Fenerbahçe’nin Emre ile maçın başında 1- 0’ı yakaladığı golden önce, Valencia topu pazısıyla, açık şekilde, Emre’nin önüne indiriyor. Bu golün kesinlikle iptali gerekirdi. Şimdi merak ediyorum bu maçın iki gözlemcisi Hamza Işın ile Halis Özkahya, Karaoğlan’a ne not verecekler! Karaoğlan hafta sonu maçından alınacak mı, yoksa yaptığı bu büyük hataya rağmen o maça çıkabilecek mi?
Oktay Derelioğlu - Takvim
Ligde ağır darbe alan Fenerbahçe'nin bu maça 6 farklı oyuncuyla çıkmasını ilginç buldum. Belki de Ziraat Türkiye Kupası, sarı-lacivertlilerin bu sezon alacağı tek kupa olacak ama Jesus, önemli oyuncuları yedek soyundurarak riske girdi. Uzun süredir 11'e girmeyen fakat oyuna sonradan dahil olduğunda maçlara direkt etki eden Emre Mor, attığı 2 golle as kadroya girmesi gerektiğini Jesus'a gösterdi. Bundan sonraki maçlarda Emre Mor'un daha çok 11'de yer alacağını düşünüyorum. Sarı-Lacivertliler yarı finalde Sivasspor ile eşleşti. Uzun süre sonra kulüp bir kupayı müzesine götürmeye yakın gibi duruyor. Serdar Dursun birçok isim tarafından eleştirilse de oyunun birçok bölümünde etkili olabilen bir isim. Set oyunlarında pivot özellikleriyle takım arkadaşlarına pozisyon hazırlayabiliyor.
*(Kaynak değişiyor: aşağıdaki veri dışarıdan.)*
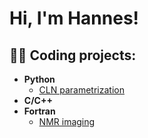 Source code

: <h1>Hi, I'm Hannes!

<h2>👨‍💻 Coding projects:</h2>

- <b>Python</b>
  - [CLN parametrization](https://github.com/hanneskoessl/CLN)
- <b>C/C++</b>
- <b>Fortran</b>
    - [NMR imaging](https://github.com/hanneskoessl/NMR-imaging)

  

<!--








### Hi there 👋


**hanneskoessl/hanneskoessl** is a ✨ _special_ ✨ repository because its `README.md` (this file) appears on your GitHub profile.

Here are some ideas to get you started:

- 🔭 I’m currently working on ...
- 🌱 I’m currently learning ...
- 👯 I’m looking to collaborate on ...
- 🤔 I’m looking for help with ...
- 💬 Ask me about ...
- 📫 How to reach me: ...
- 😄 Pronouns: ...
- ⚡ Fun fact: ...
-->
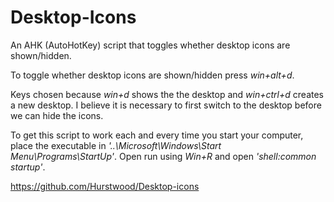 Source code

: # Desktop-Icons

An AHK (AutoHotKey) script that toggles whether desktop icons are shown/hidden.

To toggle whether desktop icons are shown/hidden press *win+alt+d*.

Keys chosen because *win+d* shows the the desktop and *win+ctrl+d* creates a new desktop.
I believe it is necessary to first switch to the desktop before we can hide the icons.

To get this script to work each and every time you start your computer, place the executable in *'..\Microsoft\Windows\Start Menu\Programs\StartUp'*. Open run using *Win+R* and open *'shell:common startup'*.

https://github.com/Hurstwood/Desktop-icons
Jesus, Joao Pedro'ya verdiği fırsatları Serdar Dursun'a verseydi Fenerbahçe daha çok gol atabilir ve puan kazanabilirdi. Zaman zaman kopuk da oynasa Fenerbahçe maçı kazanmayı başardı. Ayrıca Jesus'un bundan sonraki maçlarda üçlü savunmayı da kullanmayacağını düşünüyorum. Kupada yarı final, taraftara ve camiaya moral olacaktır.